Un día tome distraídamente la Biblia de la familia donde me hospedaba, un texto bastante hojeado, pues se veía que todos la usaban. Y ahí me tienen leyendo el Salmo 64: “Señor, tú cuidas de la tierra, la riegas y la colmas de riqueza. Las nubes del Señor van por los campos, rebosantes de agua, como acequias. Tú preparas las tierra para el trigo: riegas los surcos, aplanas los terrenos, reblandeces el suelo con la lluvia, bendices los renuevos”. Al principio no veía la relación que esto pudiera tener en la vida de las familias del pueblo donde me encontraba, y menos con mi propia vida. Pero al ver el empeño y la dedicación de esas gentes por sus campos, comprendí la grandeza de la Creación, que se resiste a dar tan fácil sus frutos, pero que se deja moldear por la mano del hombre que confía en su Creador, para conjuntar varias cosas a fin de tener los frutos apetecidos: la lluvia, la temperatura, la ausencia de plagas y de animales nocturnos. ¡Y había que ver la alegría de aquellas gentes el día de la cosecha! No me imaginaba que tanto esfuerzo pudiera dar lugar a una abundante cosecha que llenaba los graneros de aquella gente.

Pero aún tendría mucho que aprender en mi vida, pues en esa misma Biblia familiar encontré varios pasajes referidos todos ellos a la Palabra de Dios que hoy tiene tantos adversarios. Me encontré con el ejemplo de los hombres que construyen uno su casa sobre roca y el otro sobre arena, y reparé también en el pasaje donde dos hermanas reciben a Jesús, de las cuales una se dedica a atender los menesteres para darle de comer, y la otra es felicitada por haberse quedado escuchando al Maestro.

Pero sobre todo mi atención recayó en una parábola que a mí me pareció muy hermosa, pues hablaba de un sembrador que salió gustoso a sembrar su semilla, una semilla que fue esparcida al viento, de la cual unos granos cayeron a lo largo del camino, otros en terreno pedregoso, que tenia poca tierra, poca profundidad, otros cayeron entre espinos que hicieron difícil su crecimiento, y otros cayeron en buena tierra y dieron fruto abundante. Eso me hizo pensar que Cristo estaba consciente de que su palabra no siempre llegaba al corazón de esas gentes que le escuchaban pues entre ellos había gente que iba a escucharlo, pero para criticar, e incluso para echar por tierra y sabotear su predicación, y había otras gentes que oían pero que no escuchaban, gentes en las que Jesús provocó cierta admiración, pero que no cambió, no se decidió, no se convirtió. Y era de admirarse, pues era un pueblo preparado desde siglos atrás por los profetas y sabios para ese magno acontecimiento del encuentro con la palabra de Cristo y dejaron pasar la ocasión. Se cerraron a la palabra de Jesús. Qué extraño debe haber sido esto para Jesús.

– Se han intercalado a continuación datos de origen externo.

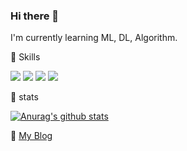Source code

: ### Hi there 👋

I'm currently learning ML, DL, Algorithm.

  
🌱 Skills   

<img src="https://img.shields.io/badge/Python-3766AB?style=flat-square&logo=Python&logoColor=white"/></a>
<img src="https://img.shields.io/badge/R-2650AC?style=flat-square&logo=R&logoColor=white"/></a>
<img src="https://img.shields.io/badge/MySQL-3770AA?style=flat-square&logo=MySQL&logoColor=white"/></a>
<img src="https://img.shields.io/badge/Tensorflow-3770AA?style=flat-square&logo=Tensorflow&logoColor=white"/></a>
  
🌱 stats

   [![Anurag's github stats](https://github-readme-stats.vercel.app/api?username=parkseonga)](https://github.com/anuraghazra/github-readme-stats)
	
  
🌱 [My Blog](https://ssung-22.tistory.com/)

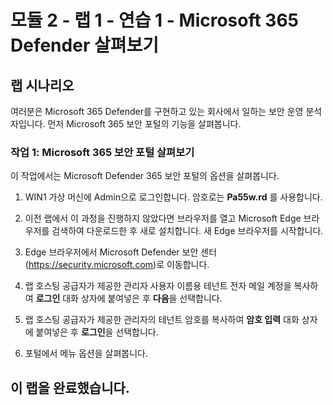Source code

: ﻿# 모듈 2 - 랩 1 - 연습 1 - Microsoft 365 Defender 살펴보기 

## 랩 시나리오

여러분은 Microsoft 365 Defender를 구현하고 있는 회사에서 일하는 보안 운영 분석자입니다. 먼저 Microsoft 365 보안 포털의 기능을 살펴봅니다.

### 작업 1: Microsoft 365 보안 포털 살펴보기

이 작업에서는 Microsoft Defender 365 보안 포털의 옵션을 살펴봅니다.

1.  WIN1 가상 머신에 Admin으로 로그인합니다. 암호로는 **Pa55w.rd** 를 사용합니다.  

2.  이전 랩에서 이 과정을 진행하지 않았다면 브라우저를 열고 Microsoft Edge 브라우저를 검색하여 다운로드한 후 새로 설치합니다. 새 Edge 브라우저를 시작합니다.

3.  Edge 브라우저에서 Microsoft Defender 보안 센터(https://security.microsoft.com)로 이동합니다.

4. 랩 호스팅 공급자가 제공한 관리자 사용자 이름용 테넌트 전자 메일 계정을 복사하여 **로그인** 대화 상자에 붙여넣은 후 **다음**을 선택합니다.

5. 랩 호스팅 공급자가 제공한 관리자의 테넌트 암호를 복사하여 **암호 입력** 대화 상자에 붙여넣은 후 **로그인**을 선택합니다.

6. 포털에서 메뉴 옵션을 살펴봅니다.

## 이 랩을 완료했습니다.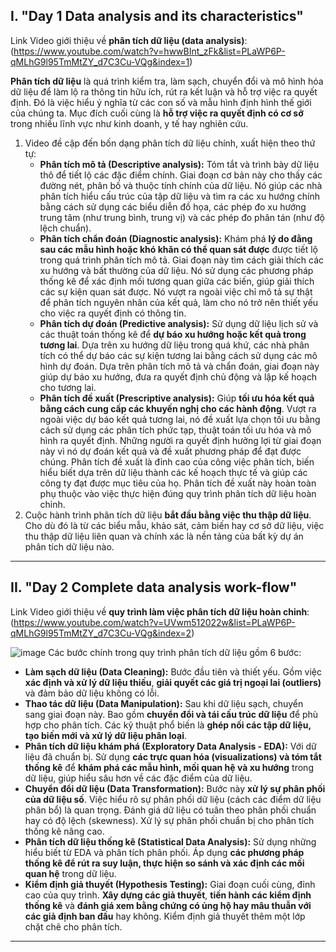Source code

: ## I. "Day 1 Data analysis and its characteristics"
Link Video giới thiệu về **phân tích dữ liệu (data analysis)**:(https://www.youtube.com/watch?v=hwwBInt_zFk&list=PLaWP6P-qMLhG9l95TmMtZY_d7C3Cu-VQg&index=1)


**Phân tích dữ liệu** là quá trình kiểm tra, làm sạch, chuyển đổi và mô hình hóa dữ liệu để làm lộ ra thông tin hữu ích, rút ra kết luận và hỗ trợ việc ra quyết định. Đó là việc hiểu ý nghĩa từ các con số và mẫu hình định hình thế giới của chúng ta. Mục đích cuối cùng là **hỗ trợ việc ra quyết định có cơ sở** trong nhiều lĩnh vực như kinh doanh, y tế hay nghiên cứu.
1. Video đề cập đến bốn dạng phân tích dữ liệu chính, xuất hiện theo thứ tự:
    *   **Phân tích mô tả (Descriptive analysis):** Tóm tắt và trình bày dữ liệu thô để tiết lộ các đặc điểm chính. Giai đoạn cơ bản này cho thấy các đường nét, phân bố và thuộc tính chính của dữ liệu. Nó giúp các nhà phân tích hiểu cấu trúc của tập dữ liệu và tìm ra các xu hướng chính bằng cách sử dụng các biểu diễn đồ họa, các phép đo xu hướng trung tâm (như trung bình, trung vị) và các phép đo phân tán (như độ lệch chuẩn).
    *   **Phân tích chẩn đoán (Diagnostic analysis):** Khám phá **lý do đằng sau các mẫu hình hoặc khó khăn có thể quan sát được** được tiết lộ trong quá trình phân tích mô tả. Giai đoạn này tìm cách giải thích các xu hướng và bất thường của dữ liệu. Nó sử dụng các phương pháp thống kê để xác định mối tương quan giữa các biến, giúp giải thích các sự kiện quan sát được. Nó vượt ra ngoài việc chỉ mô tả sự thật để phân tích nguyên nhân của kết quả, làm cho nó trở nên thiết yếu cho việc ra quyết định có thông tin.
    *   **Phân tích dự đoán (Predictive analysis):** Sử dụng dữ liệu lịch sử và các thuật toán thống kê để **dự báo xu hướng hoặc kết quả trong tương lai**. Dựa trên xu hướng dữ liệu trong quá khứ, các nhà phân tích có thể dự báo các sự kiện tương lai bằng cách sử dụng các mô hình dự đoán. Dựa trên phân tích mô tả và chẩn đoán, giai đoạn này giúp dự báo xu hướng, đưa ra quyết định chủ động và lập kế hoạch cho tương lai.
    *   **Phân tích đề xuất (Prescriptive analysis):** Giúp **tối ưu hóa kết quả bằng cách cung cấp các khuyến nghị cho các hành động**. Vượt ra ngoài việc dự báo kết quả tương lai, nó đề xuất lựa chọn tối ưu bằng cách sử dụng các phân tích phức tạp, thuật toán tối ưu hóa và mô hình ra quyết định. Những người ra quyết định hưởng lợi từ giai đoạn này vì nó dự đoán kết quả và đề xuất phương pháp để đạt được chúng. Phân tích đề xuất là đỉnh cao của công việc phân tích, biến hiểu biết dựa trên dữ liệu thành các kế hoạch thực tế và giúp các công ty đạt được mục tiêu của họ. Phân tích đề xuất này hoàn toàn phụ thuộc vào việc thực hiện đúng quy trình phân tích dữ liệu hoàn chỉnh.
2. Cuộc hành trình phân tích dữ liệu **bắt đầu bằng việc thu thập dữ liệu**. Cho dù đó là từ các biểu mẫu, khảo sát, cảm biến hay cơ sở dữ liệu, việc thu thập dữ liệu liên quan và chính xác là nền tảng của bất kỳ dự án phân tích dữ liệu nào.

---

## II. "Day 2 Complete data analysis work-flow"
Link Video giới thiệu về **quy trình làm việc phân tích dữ liệu hoàn chỉnh**: (https://www.youtube.com/watch?v=UVwm512022w&list=PLaWP6P-qMLhG9l95TmMtZY_d7C3Cu-VQg&index=2)

![image](https://github.com/user-attachments/assets/2f4cc3f1-8db6-4516-8df0-72ba92f652c9)
Các bước chính trong quy trình phân tích dữ liệu gồm 6 bước: 
*   **Làm sạch dữ liệu (Data Cleaning):** Bước đầu tiên và thiết yếu. Gồm việc **xác định và xử lý dữ liệu thiếu**, **giải quyết các giá trị ngoại lai (outliers)** và đảm bảo dữ liệu không có lỗi.
*   **Thao tác dữ liệu (Data Manipulation):** Sau khi dữ liệu sạch, chuyển sang giai đoạn này. Bao gồm **chuyển đổi và tái cấu trúc dữ liệu** để phù hợp cho phân tích. Các kỹ thuật phổ biến là **ghép nối các tập dữ liệu, tạo biến mới và xử lý dữ liệu phân loại**.
*   **Phân tích dữ liệu khám phá (Exploratory Data Analysis - EDA):** Với dữ liệu đã chuẩn bị. Sử dụng **các trực quan hóa (visualizations) và tóm tắt thống kê** để **khám phá các mẫu hình, mối quan hệ và xu hướng** trong dữ liệu, giúp hiểu sâu hơn về các đặc điểm của dữ liệu.
*   **Chuyển đổi dữ liệu (Data Transformation):** Bước này **xử lý sự phân phối của dữ liệu số**. Việc hiểu rõ sự phân phối dữ liệu (cách các điểm dữ liệu phân bổ) là quan trọng. Đánh giá dữ liệu có tuân theo phân phối chuẩn hay có độ lệch (skewness). Xử lý sự phân phối chuẩn bị cho phân tích thống kê nâng cao.
*   **Phân tích dữ liệu thống kê (Statistical Data Analysis):** Sử dụng những hiểu biết từ EDA và phân tích phân phối. Áp dụng **các phương pháp thống kê để rút ra suy luận, thực hiện so sánh và xác định các mối quan hệ** trong dữ liệu.
*   **Kiểm định giả thuyết (Hypothesis Testing):** Giai đoạn cuối cùng, đỉnh cao của quy trình. **Xây dựng các giả thuyết**, **tiến hành các kiểm định thống kê** và **đánh giá xem bằng chứng có ủng hộ hay mâu thuẫn với các giả định ban đầu** hay không. Kiểm định giả thuyết thêm một lớp chặt chẽ cho phân tích.

---

                                    

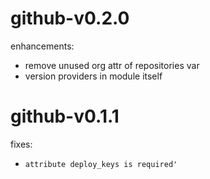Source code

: # github-v0.2.0

enhancements:
* remove unused org attr of repositories var
* version providers in module itself

# github-v0.1.1

fixes:
* `attribute deploy_keys is required'`
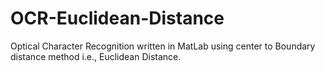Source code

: # OCR-Euclidean-Distance
Optical Character Recognition written in MatLab using center to Boundary distance method i.e., Euclidean Distance. 
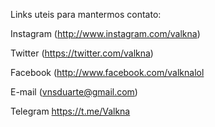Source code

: Links uteis para mantermos contato:

Instagram (http://www.instagram.com/valkna)

Twitter (https://twitter.com/valkna)

Facebook (http://www.facebook.com/valknalol

E-mail (vnsduarte@gmail.com)

Telegram https://t.me/Valkna


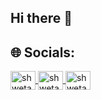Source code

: ## Hi there 👋

<!--
**shwetaverma14/shwetaverma14** is a ✨ _special_ ✨ repository because its `README.md` (this file) appears on your GitHub profile.

Here are some ideas to get you started:

- 🔭 I’m currently working on ...
- 🌱 I’m currently learning ...
- 👯 I’m looking to collaborate on ...
- 🤔 I’m looking for help with ...
- 💬 Ask me about ...
- 📫 How to reach me: ...
- 😄 Pronouns: ...
- ⚡ Fun fact: ...
-->

## 🌐 Socials:

<a href="https://linkedin.com/in/shwetaverma14" target="blank">
  <img align="center" src="https://raw.githubusercontent.com/rahuldkjain/github-profile-readme-generator/master/src/images/icons/Social/linked-in-alt.svg" alt="shwetaverma14" height="30" width="40" />
</a>
<a href="https://www.leetcode.com/shweta_14" target="blank">
  <img align="center" src="https://raw.githubusercontent.com/rahuldkjain/github-profile-readme-generator/master/src/images/icons/Social/leet-code.svg" alt="shweta_14" height="30" width="40" />
</a>
<a href="https://auth.geeksforgeeks.org/user/shwetaverm1mie" target="blank">
  <img align="center" src="https://raw.githubusercontent.com/rahuldkjain/github-profile-readme-generator/master/src/images/icons/Social/geeks-for-geeks.svg" alt="shwetaverm1mie" height="30" width="40" />
</a>

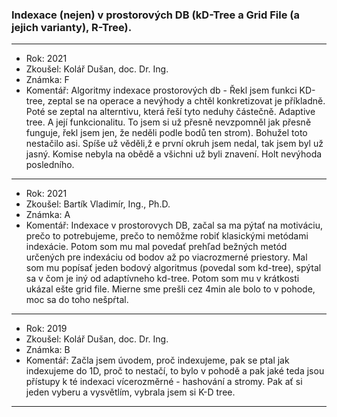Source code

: ### Indexace (nejen) v prostorových DB (kD-Tree a Grid File (a jejich varianty), R-Tree).

----------------------------------------

- Rok: 2021
- Zkoušel: Kolář Dušan, doc. Dr. Ing.
- Známka: F
- Komentář: Algoritmy indexace prostorových db - Řekl jsem funkci KD-tree, zeptal se na operace a nevýhody a chtěl konkretizovat je příkladně. Poté se zeptal na alterntivu, která řeší tyto neduhy částečně. Adaptive tree. A její funkcionalitu. To jsem si už přesně nevzpomněl jak přesně funguje, řekl jsem jen, že neděli podle bodů ten strom). Bohužel toto nestačilo asi. Spíše už věděli,ž e první okruh jsem nedal, tak jsem byl už jasný. Komise nebyla na obědě a všichni už byli znavení. Holt nevýhoda posledního.

----------------------------------------

- Rok: 2021
- Zkoušel: Bartík Vladimír, Ing., Ph.D.
- Známka: A
- Komentář: Indexace v prostorovych DB, začal sa ma pýtať na motiváciu, prečo to potrebujeme, prečo to nemôžme robiť klasickými metódami indexácie. Potom som mu mal povedať prehľad bežných metód určených pre indexáciu od bodov až po viacrozmerné priestory. Mal som mu popísať jeden bodový algoritmus (povedal som kd-tree), spýtal sa v čom je iný od adaptívneho kd-tree. Potom som mu v krátkosti ukázal ešte grid file. Mierne sme prešli cez 4min ale bolo to v pohode, moc sa do toho nešpŕtal.

----------------------------------------

- Rok: 2019
- Zkoušel: Kolář Dušan, doc. Dr. Ing.
- Známka: B
- Komentář: Začla jsem úvodem, proč indexujeme, pak se ptal jak indexujeme do 1D, proč to nestačí, to bylo v pohodě a pak jaké teda jsou přístupy k té indexaci vícerozměrné - hashování a stromy. Pak ať si jeden vyberu a vysvětlím, vybrala jsem si K-D tree.

----------------------------------------
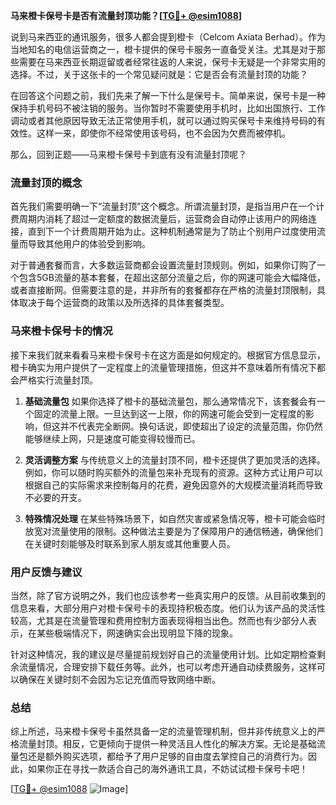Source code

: **马来橙卡保号卡是否有流量封顶功能？[[TG💪+ @esim1088](https://t.me/s/esim1088)]**

说到马来西亚的通讯服务，很多人都会提到橙卡（Celcom Axiata Berhad）。作为当地知名的电信运营商之一，橙卡提供的保号卡服务一直备受关注。尤其是对于那些需要在马来西亚长期逗留或者经常往返的人来说，保号卡无疑是一个非常实用的选择。不过，关于这张卡的一个常见疑问就是：它是否会有流量封顶的功能？

在回答这个问题之前，我们先来了解一下什么是保号卡。简单来说，保号卡是一种保持手机号码不被注销的服务。当你暂时不需要使用手机时，比如出国旅行、工作调动或者其他原因导致无法正常使用手机，就可以通过购买保号卡来维持号码的有效性。这样一来，即使你不经常使用该号码，也不会因为欠费而被停机。

那么，回到正题——马来橙卡保号卡到底有没有流量封顶呢？

### 流量封顶的概念

首先我们需要明确一下“流量封顶”这个概念。所谓流量封顶，是指当用户在一个计费周期内消耗了超过一定额度的数据流量后，运营商会自动停止该用户的网络连接，直到下一个计费周期开始为止。这种机制通常是为了防止个别用户过度使用流量而导致其他用户的体验受到影响。

对于普通套餐而言，大多数运营商都会设置流量封顶规则。例如，如果你订购了一个包含5GB流量的基本套餐，在超出这部分流量之后，你的网速可能会大幅降低，或者直接断网。但需要注意的是，并非所有的套餐都存在严格的流量封顶限制，具体取决于每个运营商的政策以及所选择的具体套餐类型。

### 马来橙卡保号卡的情况

接下来我们就来看看马来橙卡保号卡在这方面是如何规定的。根据官方信息显示，橙卡确实为用户提供了一定程度上的流量管理措施，但这并不意味着所有情况下都会严格实行流量封顶。

1. **基础流量包**
   如果你选择了橙卡的基础流量包，那么通常情况下，该套餐会有一个固定的流量上限。一旦达到这一上限，你的网速可能会受到一定程度的影响，但这并不代表完全断网。换句话说，即使超出了设定的流量范围，你仍然能够继续上网，只是速度可能变得较慢而已。

2. **灵活调整方案**
   与传统意义上的流量封顶不同，橙卡还提供了更加灵活的选择。例如，你可以随时购买额外的流量包来补充现有的资源。这种方式让用户可以根据自己的实际需求来控制每月的花费，避免因意外的大规模流量消耗而导致不必要的开支。

3. **特殊情况处理**
   在某些特殊场景下，如自然灾害或紧急情况等，橙卡可能会临时放宽对流量使用的限制。这种做法主要是为了保障用户的通信畅通，确保他们在关键时刻能够及时联系到家人朋友或其他重要人员。

### 用户反馈与建议

当然，除了官方说明之外，我们也应该参考一些真实用户的反馈。从目前收集到的信息来看，大部分用户对橙卡保号卡的表现持积极态度。他们认为该产品的灵活性较高，尤其是在流量管理和费用控制方面表现得相当出色。然而也有少部分人表示，在某些极端情况下，网速确实会出现明显下降的现象。

针对这种情况，我的建议是尽量提前规划好自己的流量使用计划。比如定期检查剩余流量情况，合理安排下载任务等。此外，也可以考虑开通自动续费服务，这样可以确保在关键时刻不会因为忘记充值而导致网络中断。

### 总结

综上所述，马来橙卡保号卡虽然具备一定的流量管理机制，但并非传统意义上的严格流量封顶。相反，它更倾向于提供一种灵活且人性化的解决方案。无论是基础流量包还是额外购买选项，都给予了用户足够的自由度去掌控自己的消费行为。因此，如果你正在寻找一款适合自己的海外通讯工具，不妨试试橙卡保号卡吧！

[[TG💪+ @esim1088](https://t.me/s/esim1088) ![Image](https://i.postimg.cc/4NQfJmqS/Snipaste-2025-05-13-00-14-12.png)]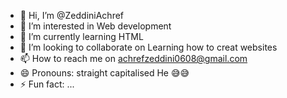 - 👋 Hi, I’m @ZeddiniAchref
- 👀 I’m interested in Web development 
- 🌱 I’m currently learning HTML
- 💞️ I’m looking to collaborate on Learning how to creat websites
- 📫 How to reach me on achrefzeddini0608@gmail.com
- 😄 Pronouns: straight capitalised He 😅😅
- ⚡ Fun fact: ...

<!---
ZeddiniAchref/ZeddiniAchref is a ✨ special ✨ repository because its `README.md` (this file) appears on your GitHub profile.
You can click the Preview link to take a look at your changes.
--->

Todas estas consideraciones me fueron llevando a volver sobre mi misma vida, pues si bien dije que era un buen cristiano porque no había robado a nadie, la verdad era que no había reparado que la Palabra que se me anunciaba cada mañana de domingo iba dirigida a mí, y que la Eucaristía que se me ofrecía, yo la había rehusado pensando que era para otras gentes. En verdad no había escuchado a Jesús, simplemente lo había oído, pero nunca había permitido que esa Palabra penetrara profundamente en mí hasta convertirme en un verdadero discípulo de Jesús. Fue un descubrimiento sensacional, propiciado por la tranquilidad de los campos y de sus buenas gentes, que me hicieron seguir leyendo el Salmo 64: “Tú coronas el año con tus bienes, tus senderos derraman abundancia, están verdes los pastos del desierto, las Colinas son flores adornadas. Los prados se visten de rebaños, y los valles se engalanan de trigales. Todo aclama al Señor. Todo le canta”.

Ahora puedo dar gracias a Dios por esa bendita enfermedad que me hizo encontrarme con él, con su Palabra, con su salvación, con su mirada plena de amor para con los suyos. Después de mi recuperación reanudé el hilo de mis actividades, pero ahora con nuevos bríos, con una nueva mentalidad, poniendo las cosas en su lugar, dando la importancia al trabajo pero teniendo ahora un deseo grande de que la Palabra que Dios sembró en mí, encuentre buen terreno, para que pueda dar el ciento por uno para mí, para la que será mi esposa, para los hijos en los que estamos soñando, y para este mundo que está estrenando siglo y milenio”.

Así termina Raymundo su mensaje, y el nuestro también.